YOUR GOAL: Check every line of the entries for "This", and copy the lines that hold it.

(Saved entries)
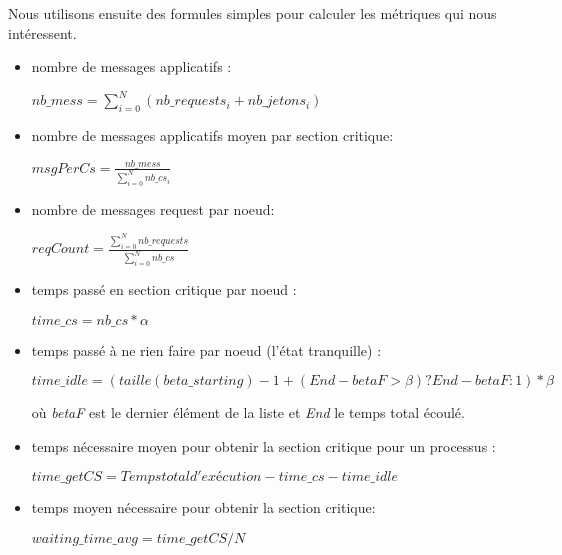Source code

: \documentclass[12pt,a4paper]{article}
\begin{document}
Nous utilisons ensuite des formules simples pour calculer les métriques qui nous intéressent. 
\begin{itemize}
\item nombre de messages applicatifs : 

\hspace{50pt} $nb\_mess = \sum_{i=0}^{N}{(nb\_requests_i + nb\_jetons_i)}$

\item nombre de messages applicatifs moyen par section critique: 

\hspace{50pt} $msgPerCs = \frac{nb\_mess}{\sum_{i=0}^{N}nb\_cs_i}$

\item nombre de messages request par noeud: 

\hspace{50pt} $reqCount = \frac{\sum_{i=0}^Nnb\_requests}{\sum_{i=0}^Nnb\_cs}$

\item temps passé en section critique par noeud : 

\hspace{50pt} $time\_cs = nb\_cs * \alpha$

\item temps passé à ne rien faire par noeud (l'état tranquille) :

\vspace{10pt}
\hspace{-20pt}$time\_idle = ( taille(beta\_starting)-1 + (End-betaF > \beta)?End-betaF:1 ) * \beta$ 

\hspace{-20pt}où \textit{betaF} est le dernier élément de la liste et \textit{End} le temps total écoulé.
\vspace{10pt}

\item temps nécessaire moyen pour obtenir la section critique pour un processus : 

\hspace{50pt}$time\_getCS = Temps total d'exécution - time\_cs - time\_idle$

\item temps moyen nécessaire pour obtenir la section critique: 

\hspace{50pt}$waiting\_time\_avg = time\_getCS / N$

\end{itemize} 
\end{document}

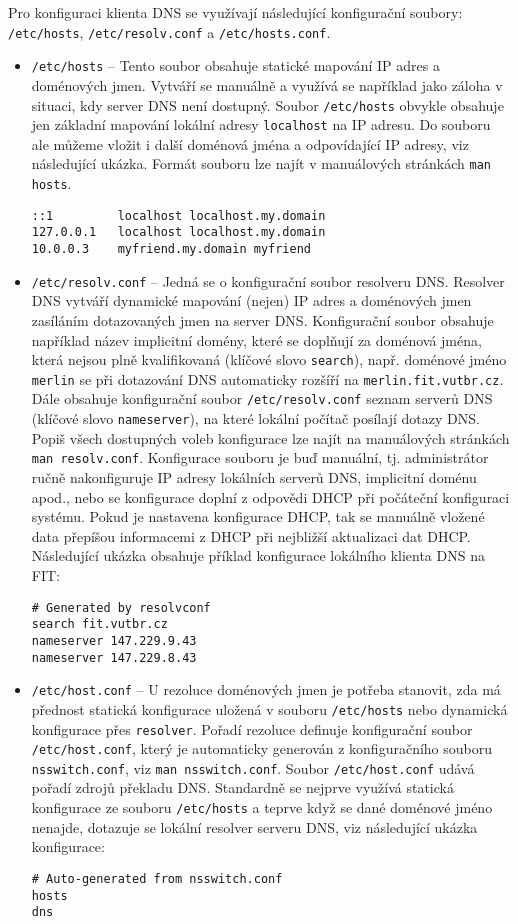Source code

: Pro konfiguraci klienta DNS se využívají následující konfigurační soubory: {\tt /etc/hosts}, {\tt /etc/re\-solv.conf} a {\tt /etc/hosts.conf}. 
\begin{itemize}
  \item {\tt /etc/hosts} -- Tento soubor obsahuje statické mapování IP adres a doménových jmen. Vytváří se manuálně a využívá se například jako záloha v situaci, kdy server DNS není dostupný. Soubor {\tt /etc/hosts} obvykle obsahuje jen základní mapování lokální adresy {\tt localhost} na IP adresu. Do souboru ale můžeme vložit i další doménová jména a odpovídající IP adresy, viz následující ukázka. Formát souboru lze najít v manuálových stránkách {\tt man hosts}. 
\begin{verbatim}
::1         localhost localhost.my.domain
127.0.0.1   localhost localhost.my.domain
10.0.0.3    myfriend.my.domain myfriend
\end{verbatim}
  \item {\tt /etc/resolv.conf} -- Jedná se o konfigurační soubor resolveru DNS. Resolver DNS vytváří dynamické mapování (nejen) IP adres a doménových jmen zasíláním dotazovaných jmen na server DNS. Konfigurační soubor obsahuje například název implicitní domény, které se doplňují za doménová jména, která nejsou plně kvalifikovaná (klíčové slovo {\tt search}), např. doménové jméno {\tt merlin} se při dotazování DNS automaticky rozšíří na {\tt merlin.fit.vutbr.cz}. Dále obsahuje konfigurační soubor {\tt /etc/resolv.conf} seznam serverů DNS (klíčové slovo {\tt nameserver}), na které lokální počítač posílají dotazy DNS. Popiš všech dostupných voleb konfigurace lze najít na manuálových stránkách {\tt man resolv.conf}. Konfigurace souboru je buď manuální, tj. administrátor ručně nakonfiguruje IP adresy lokálních serverů DNS, implicitní doménu apod., nebo se konfigurace doplní z odpovědi DHCP při počáteční konfiguraci systému. Pokud je nastavena konfigurace DHCP, tak se manuálně vložené data přepíšou informacemi z DHCP při nejbližší aktualizaci dat DHCP. Následující ukázka obsahuje příklad konfigurace lokálního klienta DNS na FIT:
\begin{verbatim}
# Generated by resolvconf
search fit.vutbr.cz
nameserver 147.229.9.43
nameserver 147.229.8.43
\end{verbatim}
  \item {\tt /etc/host.conf} -- U rezoluce doménových jmen je potřeba stanovit, zda má přednost statická konfigurace uložená v souboru {\tt /etc/hosts} nebo dynamická konfigurace přes {\tt resolver}. Pořadí rezoluce definuje konfigurační soubor {\tt /etc/host.conf}, který je automaticky generován z konfiguračního souboru {\tt nsswitch.conf}, viz {\tt man nsswitch.conf}. Soubor {\tt /etc/host.conf} udává pořadí zdrojů překladu DNS. Standardně se nejprve využívá statická konfigurace ze souboru {\tt /etc/hosts} a teprve když se dané doménové jméno nenajde, dotazuje se lokální resolver serveru DNS, viz následující ukázka konfigurace:
\begin{verbatim}
# Auto-generated from nsswitch.conf
hosts
dns
\end{verbatim}
\end{itemize}

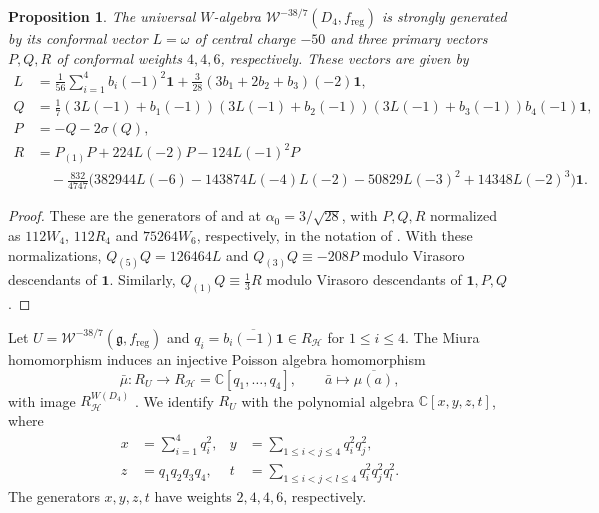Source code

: \documentclass[11pt]{amsart}
\numberwithin{equation}{section}
\newtheorem{proposition}[theorem]{Proposition}
\theoremstyle{definition}
\theoremstyle{remark}
\newcommand{\CC}{\mathbb C}
\newcommand{\g}{\mathfrak g}
\newcommand{\one}{\mathbf1}
\newcommand{\W}{\mathcal W}
\newcommand{\reg}{\mathrm{reg}}
\begin{document}
\begin{proposition}\label{prop:miura-generators}
The universal $W$-algebra $\W^{-38/7}(D_4,f_{\reg})$ is strongly
generated by its conformal vector $L=\omega$ of central charge $-50$
and three primary vectors $P,Q,R$ of conformal weights $4,4,6$,
respectively. These vectors are given by
\begin{equation}\label{eq:primary-generators}
\begin{aligned}
 L&=\frac1{56}\sum_{i=1}^4 b_i(-1)^2\one
       +\frac3{28}(3b_1+2b_2+b_3)(-2)\one,\\
 Q&=\frac17(3L(-1)+b_1(-1))(3L(-1)+b_2(-1))
              (3L(-1)+b_3(-1))b_4(-1)\one,\\
 P&=-Q-2\sigma(Q),\\
 R&=P_{(1)}P+224L(-2)P-124L(-1)^2P\\
  &\quad-\frac{832}{4747}\bigl(382944L(-6)-143874L(-4)L(-2)
                        -50829L(-3)^2+14348L(-2)^3\bigr)\one .
\end{aligned}
\end{equation}
\end{proposition}
\begin{proof}
These are the generators of \cite{LF} and \cite[Section~6.3.3]{BS} at
$\alpha_0=3/\sqrt{28}$, with $P,Q,R$ normalized as
$112W_4$, $112R_4$ and $75264W_6$, respectively, in the notation of
\cite[(3.16)--(3.17), (B.10)--(B.13)]{IZ}.
With these normalizations, $Q_{(5)}Q=126464L$ and
$Q_{(3)}Q\equiv-208P$ modulo Virasoro descendants of $\one$.
Similarly, $Q_{(1)}Q\equiv\tfrac13 R$ modulo Virasoro descendants
of $\one,P,Q$.
\end{proof}

Let $U=\W^{-38/7}(\g,f_{\reg})$ and
$q_i=\overline{b_i(-1)\one}\in R_{\mathcal H}$ for $1\leq i\leq4$.
The Miura homomorphism induces an injective Poisson algebra homomorphism
\[
 \bar\mu:R_U\longrightarrow R_{\mathcal H}=\CC[q_1,\ldots,q_4],
 \qquad \bar a\longmapsto\overline{\mu(a)},
\]
with image $R_{\mathcal H}^{W(D_4)}$ \cite[(25) and Lemma~6.1(1)]{ACL}.
We identify $R_U$ with the polynomial algebra $\CC[x,y,z,t]$, where
\begin{equation}\label{eq:x-y-z-t}
\begin{aligned}
 x&=\sum_{i=1}^4q_i^2, & y&=\sum_{1\leq i<j\leq4}q_i^2q_j^2,\\
 z&=q_1q_2q_3q_4, & t&=\sum_{1\leq i<j<l\leq4}q_i^2q_j^2q_l^2.
\end{aligned}
\end{equation}
The generators $x,y,z,t$ have weights $2,4,4,6$, respectively.
\end{document}
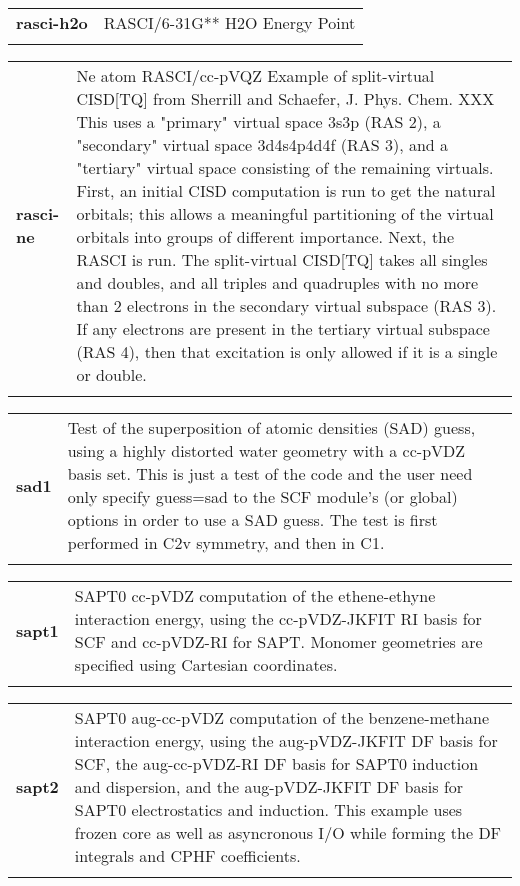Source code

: \begin{tabular*}{\textwidth}[tb]{p{}p{}}
{\bf rasci-h2o} &  RASCI/6-31G** H2O Energy Point \\
\\
\end{tabular*}
\begin{tabular*}{\textwidth}[tb]{p{}p{}}
{\bf rasci-ne} &  Ne atom RASCI/cc-pVQZ  Example of split-virtual CISD[TQ] from Sherrill and Schaefer, J. Phys. Chem. XXX This uses a "primary" virtual space 3s3p (RAS 2), a "secondary" virtual space 3d4s4p4d4f (RAS 3), and a "tertiary" virtual space consisting of the remaining virtuals.  First, an initial CISD computation is run to get the natural orbitals; this allows a meaningful partitioning of the virtual orbitals into groups of different importance.  Next, the RASCI is run.  The split-virtual CISD[TQ] takes all singles and doubles, and all triples and quadruples with no more than 2 electrons in the secondary virtual subspace (RAS 3).  If any electrons are present in the tertiary virtual subspace (RAS 4), then that excitation is only allowed if it is a single or double. \\
\\
\end{tabular*}
\begin{tabular*}{\textwidth}[tb]{p{}p{}}
{\bf sad1} &  Test of the superposition of atomic densities (SAD) guess, using a highly distorted water geometry with a cc-pVDZ basis set.  This is just a test of the code and the user need only specify guess=sad to the SCF module's (or global) options in order to use a SAD guess. The test is first performed in C2v symmetry, and then in C1. \\
\\
\end{tabular*}
\begin{tabular*}{\textwidth}[tb]{p{}p{}}
{\bf sapt1} &  SAPT0 cc-pVDZ computation of the ethene-ethyne interaction energy, using the cc-pVDZ-JKFIT RI basis for SCF and cc-pVDZ-RI for SAPT.  Monomer geometries are specified using Cartesian coordinates. \\
\\
\end{tabular*}
\begin{tabular*}{\textwidth}[tb]{p{}p{}}
{\bf sapt2} &  SAPT0 aug-cc-pVDZ computation of the benzene-methane interaction energy, using the aug-pVDZ-JKFIT DF basis for SCF, the aug-cc-pVDZ-RI DF basis for SAPT0 induction and dispersion, and the aug-pVDZ-JKFIT DF basis for SAPT0 electrostatics and induction. This example uses frozen core as well as asyncronous I/O while forming the DF integrals and CPHF coefficients. \\
\\
\end{tabular*}
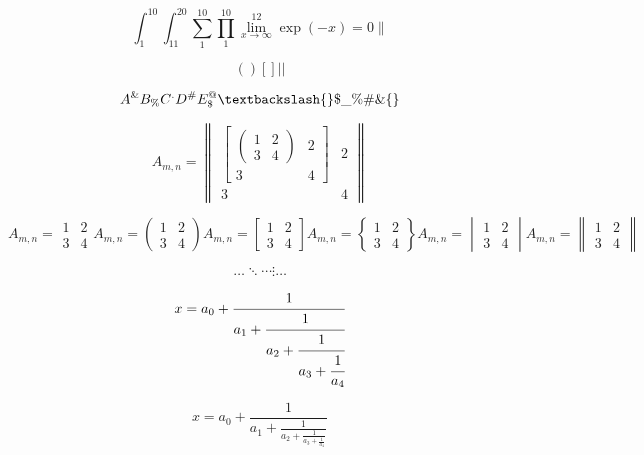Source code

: \documentclass[a4paper,12pt]{article}
\begin{document}
$$ 
\int^{10}_1 \int_{11}^{20} \sum^{10}_{1} \prod_{1}^{10} \lim_{x \to \infty}^{12} \exp(-x) = 0 \|
$$

$$
\left( \right) \left[ \right] \left| \right|
$$

$$
A^\& B_\% C^. D^\# E_\$^@ \textbackslash \lbrace \rbrace \$ \_ \% \# \& \{ \} 
$$

$$
A_{m,n} = \begin{Vmatrix} \begin{bmatrix} \begin{pmatrix} 1 & 2 \\ 3 & 4 \end{pmatrix} & 2 \\ 3 & 4 \end{bmatrix} & 2 \\ 3 & 4 \end{Vmatrix}
$$

$$
A_{m,n} = \begin{matrix} 1 & 2 \\ 3 & 4 \end{matrix}
A_{m,n} = \begin{pmatrix} 1 & 2 \\ 3 & 4 \end{pmatrix}
A_{m,n} = \begin{bmatrix} 1 & 2 \\ 3 & 4 \end{bmatrix}
A_{m,n} = \begin{Bmatrix} 1 & 2 \\ 3 & 4 \end{Bmatrix}
A_{m,n} = \begin{vmatrix} 1 & 2 \\ 3 & 4 \end{vmatrix}
A_{m,n} = \begin{Vmatrix} 1 & 2 \\ 3 & 4 \end{Vmatrix}
$$

$$
\dots \ddots \cdots \vdots \ldots
$$

$$
  x = a_0 + \cfrac{1}{a_1
          + \cfrac{1}{a_2
          + \cfrac{1}{a_3 + \cfrac{1}{a_4} } } }
$$

$$
  x = a_0 + \frac{1}{a_1
          + \frac{1}{a_2
          + \frac{1}{a_3 + \frac{1}{a_4} } } }
$$
\end{document}
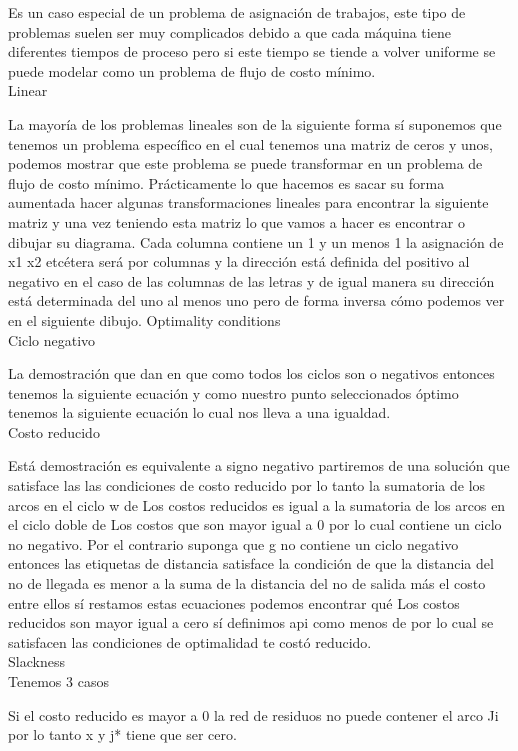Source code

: \documentclass[12 pt]{report}
\begin{document}
Es un caso especial de un problema de asignación de trabajos, este tipo de problemas suelen ser muy complicados debido a que cada máquina tiene diferentes tiempos de proceso pero si este tiempo se tiende a volver uniforme se puede modelar como un problema de flujo de costo mínimo.
\\
Linear 

La mayoría de los problemas lineales son de la siguiente forma sí suponemos que tenemos un problema específico en el cual tenemos una matriz de ceros y unos, podemos mostrar que este problema se puede transformar en un problema de flujo de costo mínimo.
Prácticamente lo que hacemos es sacar su forma aumentada hacer algunas transformaciones lineales para encontrar la siguiente matriz y una vez teniendo esta matriz lo que vamos a hacer es encontrar o dibujar su diagrama.
Cada columna contiene un 1 y un menos 1 la asignación de x1 x2 etcétera será por columnas y la dirección está definida del positivo al negativo en el caso de las columnas de las letras y de igual manera su dirección está determinada del uno al menos uno pero de forma inversa cómo podemos ver en el siguiente dibujo.
Optimality conditions
\\
Ciclo negativo

La demostración que dan en que como todos los ciclos son o negativos entonces tenemos la siguiente ecuación y como nuestro punto seleccionados óptimo tenemos la siguiente ecuación lo cual nos lleva a una igualdad.
\\
Costo reducido

Está demostración es equivalente a signo negativo partiremos de una solución que satisface las las condiciones de costo reducido por lo tanto la sumatoria de los arcos en el ciclo w de Los costos reducidos es igual a la sumatoria de los arcos en el ciclo doble de Los costos que son mayor igual a 0 por lo cual contiene un ciclo no negativo.
Por el contrario suponga que g no contiene un ciclo negativo entonces las etiquetas de distancia satisface la condición de que la distancia del no de llegada es menor a la suma de la distancia del no de salida más el costo entre ellos sí restamos estas ecuaciones podemos encontrar qué Los costos reducidos son mayor igual a cero sí definimos api como menos de por lo cual se satisfacen las condiciones de optimalidad te costó reducido.\\
Slackness\\
Tenemos 3 casos

Si el costo reducido es mayor a 0 la red de residuos no puede contener el arco Ji por lo tanto x y j* tiene que ser cero.
\end{document}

EXERCISE RESULT:
{\bf rasci-ne} &  Ne atom RASCI/cc-pVQZ  Example of split-virtual CISD[TQ] from Sherrill and Schaefer, J. Phys. Chem. XXX This uses a "primary" virtual space 3s3p (RAS 2), a "secondary" virtual space 3d4s4p4d4f (RAS 3), and a "tertiary" virtual space consisting of the remaining virtuals.  First, an initial CISD computation is run to get the natural orbitals; this allows a meaningful partitioning of the virtual orbitals into groups of different importance.  Next, the RASCI is run.  The split-virtual CISD[TQ] takes all singles and doubles, and all triples and quadruples with no more than 2 electrons in the secondary virtual subspace (RAS 3).  If any electrons are present in the tertiary virtual subspace (RAS 4), then that excitation is only allowed if it is a single or double. \\
{\bf sad1} &  Test of the superposition of atomic densities (SAD) guess, using a highly distorted water geometry with a cc-pVDZ basis set.  This is just a test of the code and the user need only specify guess=sad to the SCF module's (or global) options in order to use a SAD guess. The test is first performed in C2v symmetry, and then in C1. \\
{\bf sapt2} &  SAPT0 aug-cc-pVDZ computation of the benzene-methane interaction energy, using the aug-pVDZ-JKFIT DF basis for SCF, the aug-cc-pVDZ-RI DF basis for SAPT0 induction and dispersion, and the aug-pVDZ-JKFIT DF basis for SAPT0 electrostatics and induction. This example uses frozen core as well as asyncronous I/O while forming the DF integrals and CPHF coefficients. \\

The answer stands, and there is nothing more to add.